Compression

How to calculate a compression spring

Learn to calculate spring index, spring rate, stress and solid height of a compression spring — with the formulas engineers use.

Mby Molas Online·June 10, 2026·6 min read
3D…

A compression spring is defined by a handful of parameters: wire diameter (d), outer diameter (OD), free length (FL), number of coils and material. From these you can calculate the spring's entire behaviour.

Spring index

The index C relates the mean diameter (D = OD − d) to the wire diameter.
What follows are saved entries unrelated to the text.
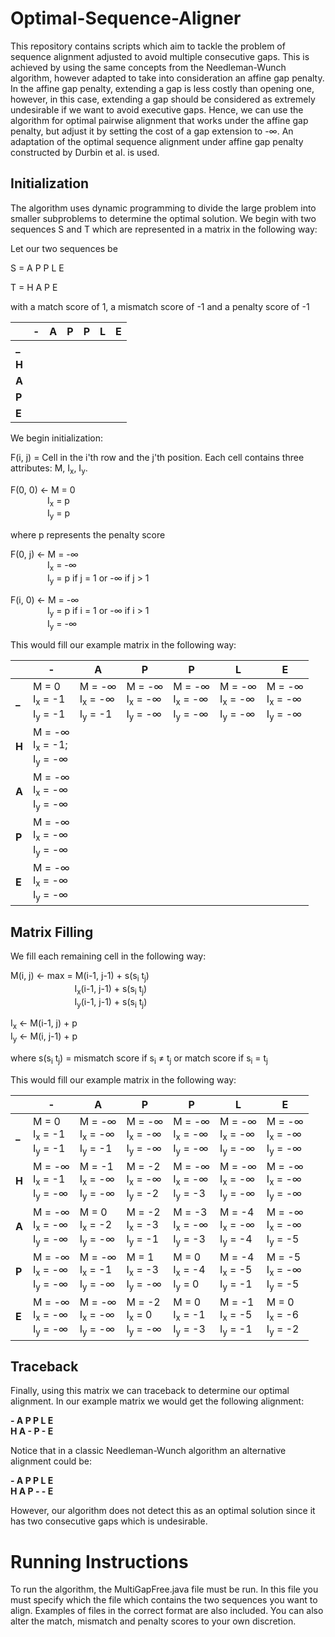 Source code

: # Optimal-Sequence-Aligner

This repository contains scripts which aim to tackle the problem of sequence alignment adjusted to avoid multiple consecutive gaps. This is achieved by using the same concepts from the Needleman-Wunch algorithm, however adapted to take into consideration an affine gap penalty. In the affine gap penalty, extending a gap is less costly than opening one, however, in this case, extending a gap should be considered as extremely undesirable if we want to avoid executive gaps. Hence, we can use the algorithm for optimal pairwise alignment that works under the affine gap penalty, but adjust it by setting the cost of a gap extension to -∞. An adaptation of the optimal sequence alignment under affine gap penalty constructed by Durbin et al. is used. 

## Initialization 

The algorithm uses dynamic programming to divide the large problem into smaller subproblems to determine the optimal solution. We begin with two sequences S and T which are represented in a matrix in the following way:

Let our two sequences be

S = A P P L E

T = H A P E

with a match score of 1, a mismatch score of -1 and a penalty score of -1

| | - | A | P | P | L | E |
| ---| ---| --- | --- | --- | ---| --- |
| **_** | | | | | | 
| **H** | | | | | |
| **A** | | | | | |
| **P** | | | | | |
| **E** | | | | | |

We begin initialization:

F(i, j) = Cell in the i'th row and the j'th position. Each cell contains three attributes: M, I<sub>x</sub>, I<sub>y</sub>.

F(0, 0) &larr; M = 0 <br>
&nbsp;&nbsp;&nbsp;&nbsp;&nbsp;&nbsp;&nbsp;&nbsp;&nbsp;&nbsp;&nbsp;&nbsp;&nbsp;&nbsp; I<sub>x</sub> = p <br>
&nbsp;&nbsp;&nbsp;&nbsp;&nbsp;&nbsp;&nbsp;&nbsp;&nbsp;&nbsp;&nbsp;&nbsp;&nbsp;&nbsp; I<sub>y</sub> = p

where p represents the penalty score

F(0, j) &larr; M = -&infin; <br>
&nbsp;&nbsp;&nbsp;&nbsp;&nbsp;&nbsp;&nbsp;&nbsp;&nbsp;&nbsp;&nbsp;&nbsp;&nbsp;&nbsp; I<sub>x</sub> = -&infin; <br>
&nbsp;&nbsp;&nbsp;&nbsp;&nbsp;&nbsp;&nbsp;&nbsp;&nbsp;&nbsp;&nbsp;&nbsp;&nbsp;&nbsp; I<sub>y</sub> = p if j = 1 or -&infin; if j > 1

F(i, 0) &larr; M = -&infin; <br>
&nbsp;&nbsp;&nbsp;&nbsp;&nbsp;&nbsp;&nbsp;&nbsp;&nbsp;&nbsp;&nbsp;&nbsp;&nbsp;&nbsp; I<sub>y</sub> = p if i = 1 or -&infin; if i > 1 <br>
&nbsp;&nbsp;&nbsp;&nbsp;&nbsp;&nbsp;&nbsp;&nbsp;&nbsp;&nbsp;&nbsp;&nbsp;&nbsp;&nbsp; I<sub>y</sub> = -&infin;

This would fill our example matrix in the following way:

| | - | A | P | P | L | E |
| ---| ---| --- | --- | --- | ---| --- |
| **_** | M = 0 <br> I<sub>x</sub> = -1 <br> I<sub>y</sub> = -1 | M = -&infin; <br> I<sub>x</sub> = -&infin; <br> I<sub>y</sub> = -1  | M = -&infin; <br> I<sub>x</sub> = -&infin; <br> I<sub>y</sub> = -&infin; | M = -&infin; <br> I<sub>x</sub> = -&infin; <br> I<sub>y</sub> = -&infin; | M = -&infin; <br> I<sub>x</sub> = -&infin; <br> I<sub>y</sub> = -&infin;| M = -&infin; <br> I<sub>x</sub> = -&infin; <br> I<sub>y</sub> = -&infin;
| **H** | M = -&infin; <br> I<sub>x</sub> = -1; <br> I<sub>y</sub> = -&infin; | | | | |
| **A** | M = -&infin; <br> I<sub>x</sub> = -&infin; <br> I<sub>y</sub> = -&infin; | | | | |
| **P** | M = -&infin; <br> I<sub>x</sub> = -&infin; <br> I<sub>y</sub> = -&infin; | | | | |
| **E** | M = -&infin; <br> I<sub>x</sub> = -&infin; <br> I<sub>y</sub> = -&infin; | | | | |

## Matrix Filling

We fill each remaining cell in the following way:

M(i, j) &larr; max = M(i-1, j-1) + s(s<sub>i</sub> t<sub>j</sub>) <br>
&nbsp;&nbsp;&nbsp;&nbsp;&nbsp;&nbsp;&nbsp;&nbsp;&nbsp;&nbsp;&nbsp;&nbsp;&nbsp;&nbsp;&nbsp;&nbsp;&nbsp;&nbsp;&nbsp;&nbsp;&nbsp;&nbsp;&nbsp;&nbsp;&nbsp; I<sub>x</sub>(i-1, j-1) + s(s<sub>i</sub> t<sub>j</sub>) <br>
&nbsp;&nbsp;&nbsp;&nbsp;&nbsp;&nbsp;&nbsp;&nbsp;&nbsp;&nbsp;&nbsp;&nbsp;&nbsp;&nbsp;&nbsp;&nbsp;&nbsp;&nbsp;&nbsp;&nbsp;&nbsp;&nbsp;&nbsp;&nbsp;&nbsp; I<sub>y</sub>(i-1, j-1) + s(s<sub>i</sub> t<sub>j</sub>) 

I<sub>x</sub> &larr; M(i-1, j) + p <br>
I<sub>y</sub> &larr; M(i, j-1) + p

where s(s<sub>i</sub> t<sub>j</sub>) = mismatch score if s<sub>i</sub> &ne; t<sub>j</sub> or match score if s<sub>i</sub> = t<sub>j</sub> 

This would fill our example matrix in the following way:

| | - | A | P | P | L | E |
| ---| ---| --- | --- | --- | ---| --- |
| **_** | M = 0 <br> I<sub>x</sub> = -1 <br> I<sub>y</sub> = -1 | M = -&infin; <br> I<sub>x</sub> = -&infin; <br> I<sub>y</sub> = -1  | M = -&infin; <br> I<sub>x</sub> = -&infin; <br> I<sub>y</sub> = -&infin; | M = -&infin; <br> I<sub>x</sub> = -&infin; <br> I<sub>y</sub> = -&infin; | M = -&infin; <br> I<sub>x</sub> = -&infin; <br> I<sub>y</sub> = -&infin;| M = -&infin; <br> I<sub>x</sub> = -&infin; <br> I<sub>y</sub> = -&infin;
| **H** | M = -&infin; <br> I<sub>x</sub> = -1 <br> I<sub>y</sub> = -&infin; |  M = -1 <br> I<sub>x</sub> = -&infin; <br> I<sub>y</sub> = -&infin; | M = -2 <br> I<sub>x</sub> = -&infin; <br> I<sub>y</sub> = -2 | M = -&infin; <br> I<sub>x</sub> = -&infin; <br> I<sub>y</sub> = -3 | M = -&infin; <br> I<sub>x</sub> = -&infin; <br> I<sub>y</sub> = -&infin;| M = -&infin; <br> I<sub>x</sub> = -&infin; <br> I<sub>y</sub> = -&infin;
| **A** | M = -&infin; <br> I<sub>x</sub> = -&infin; <br> I<sub>y</sub> = -&infin; | M = 0 <br> I<sub>x</sub> = -2 <br> I<sub>y</sub> = -&infin;| M = -2 <br> I<sub>x</sub> = -3 <br> I<sub>y</sub> = -1 | M = -3 <br> I<sub>x</sub> = -&infin; <br> I<sub>y</sub> = -3 | M = -4 <br> I<sub>x</sub> = -&infin; <br> I<sub>y</sub> = -4 | M = -&infin; <br> I<sub>x</sub> = -&infin; <br> I<sub>y</sub> = -5
| **P** | M = -&infin; <br> I<sub>x</sub> = -&infin; <br> I<sub>y</sub> = -&infin; | M = -&infin; <br> I<sub>x</sub> = -1 <br> I<sub>y</sub> = -&infin; | M = 1 <br> I<sub>x</sub> = -3 <br> I<sub>y</sub> = -&infin; | M = 0 <br> I<sub>x</sub> = -4 <br> I<sub>y</sub> = 0 | M = -4 <br> I<sub>x</sub> = -5 <br> I<sub>y</sub> = -1| M = -5 <br> I<sub>x</sub> = -&infin; <br> I<sub>y</sub> = -5
| **E** | M = -&infin; <br> I<sub>x</sub> = -&infin; <br> I<sub>y</sub> = -&infin; | M = -&infin; <br> I<sub>x</sub> = -&infin; <br> I<sub>y</sub> = -&infin; | M = -2 <br> I<sub>x</sub> = 0 <br> I<sub>y</sub> = -&infin; | M = 0 <br> I<sub>x</sub> = -1 <br> I<sub>y</sub> = -3 | M = -1 <br> I<sub>x</sub> = -5 <br> I<sub>y</sub> = -1 | M = 0 <br> I<sub>x</sub> = -6 <br> I<sub>y</sub> = -2


## Traceback

Finally, using this matrix we can traceback to determine our optimal alignment. In our example matrix we would get the following alignment:

**- A P P L E**<br>
**H A - P - E**

Notice that in a classic Needleman-Wunch algorithm an alternative alignment could be:

**- A P P L E**<br>
**H A P - - E**

However, our algorithm does not detect this as an optimal solution since it has two consecutive gaps which is undesirable.

# Running Instructions

To run the algorithm, the MultiGapFree.java file must be run. In this file you must specify which the file which contains the two sequences you want to align. Examples of files in the correct format are also included. You can also alter the match, mismatch and penalty scores to your own discretion. 





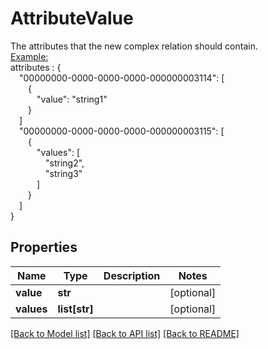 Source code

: # AttributeValue

The attributes that the new complex relation should contain.<br/><u>Example:</u><br/>attributes : {<br/>&emsp;\"00000000-0000-0000-0000-000000003114\": [<br/>&emsp;&emsp;{<br/>&emsp;&emsp;&emsp;\"value\": \"string1\"<br/>&emsp;&emsp;}<br/>&emsp;]<br/>&emsp;\"00000000-0000-0000-0000-000000003115\": [<br/>&emsp;&emsp;{<br/>&emsp;&emsp;&emsp;\"values\": [<br/>&emsp;&emsp;&emsp;&emsp;\"string2\",<br/>&emsp;&emsp;&emsp;&emsp;\"string3\"<br/>&emsp;&emsp;&emsp;]<br/>&emsp;&emsp;}<br/>&emsp;]<br/>}
## Properties
Name | Type | Description | Notes
------------ | ------------- | ------------- | -------------
**value** | **str** |  | [optional] 
**values** | **list[str]** |  | [optional] 

[[Back to Model list]](../README.md#documentation-for-models) [[Back to API list]](../README.md#documentation-for-api-endpoints) [[Back to README]](../README.md)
Values between 4.5 and 12 are ideal for manufacturing; outside 4.5–25 the spring usually isn't manufacturable.

C = D / d

Spring rate

The spring rate k tells you how many newtons are needed to compress the spring by 1 mm. It depends on the material's shear modulus G, the wire diameter and the number of active coils (Na).

k = G · d⁴ / (8 · D³ · Na)

Stress and the Wahl factor

The shear stress in the wire sets the maximum safe load. The Wahl factor (Kw) corrects for the stress concentration on the inner side of the coil.

Kw = (4C − 1)/(4C − 4) + 0.615/C

Solid height and manufacturing limits

Solid height is the length of the fully compressed spring (about d × number of coils for closed & ground ends). Free length must always exceed solid height, and pitch should not exceed 12 times the wire diameter.